> [About this exercise] Output each record exactly as given. Leave out every picture.

> [Source data]
+-------+

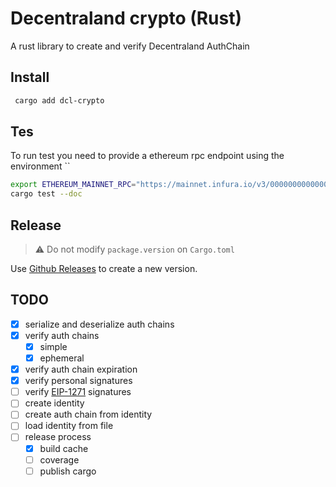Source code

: # Decentraland crypto (Rust)

A rust library to create and verify Decentraland AuthChain

## Install

```bash
 cargo add dcl-crypto
```

## Tes

To run test you need to provide a ethereum rpc endpoint using the environment ``

```bash
export ETHEREUM_MAINNET_RPC="https://mainnet.infura.io/v3/00000000000000000000000000000000"
cargo test --doc
```

## Release

> :warning: Do not modify `package.version` on `Cargo.toml`

Use [Github Releases](https://github.com/decentraland/decentraland-crypto-rust/releases) to create a new version.

## TODO

- [x] serialize and deserialize auth chains
- [x] verify auth chains
  - [x] simple
  - [x] ephemeral
- [x] verify auth chain expiration
- [x] verify personal signatures
- [ ] verify [EIP-1271](https://github.com/ethereum/EIPs/blob/master/EIPS/eip-1271.md) signatures
- [ ] create identity
- [ ] create auth chain from identity
- [ ] load identity from file
- [ ] release process
  - [x] build cache
  - [ ] coverage
  - [ ] publish cargo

+-------+

> [Solution]
Source code

: # Decentraland crypto (Rust)

A rust library to create and verify Decentraland AuthChain

## Install

```bash
 cargo add dcl-crypto
```

## Tes

To run test you need to provide a ethereum rpc endpoint using the environment ``

```bash
export ETHEREUM_MAINNET_RPC="https://mainnet.infura.io/v3/00000000000000000000000000000000"
cargo test --doc
```

## Release

> :warning: Do not modify `package.version` on `Cargo.toml`

Use [Github Releases](https://github.com/decentraland/decentraland-crypto-rust/releases) to create a new version.

## TODO

- [x] serialize and deserialize auth chains
- [x] verify auth chains
  - [x] simple
  - [x] ephemeral
- [x] verify auth chain expiration
- [x] verify personal signatures
- [ ] verify [EIP-1271](https://github.com/ethereum/EIPs/blob/master/EIPS/eip-1271.md) signatures
- [ ] create identity
- [ ] create auth chain from identity
- [ ] load identity from file
- [ ] release process
  - [x] build cache
  - [ ] coverage
  - [ ] publish cargo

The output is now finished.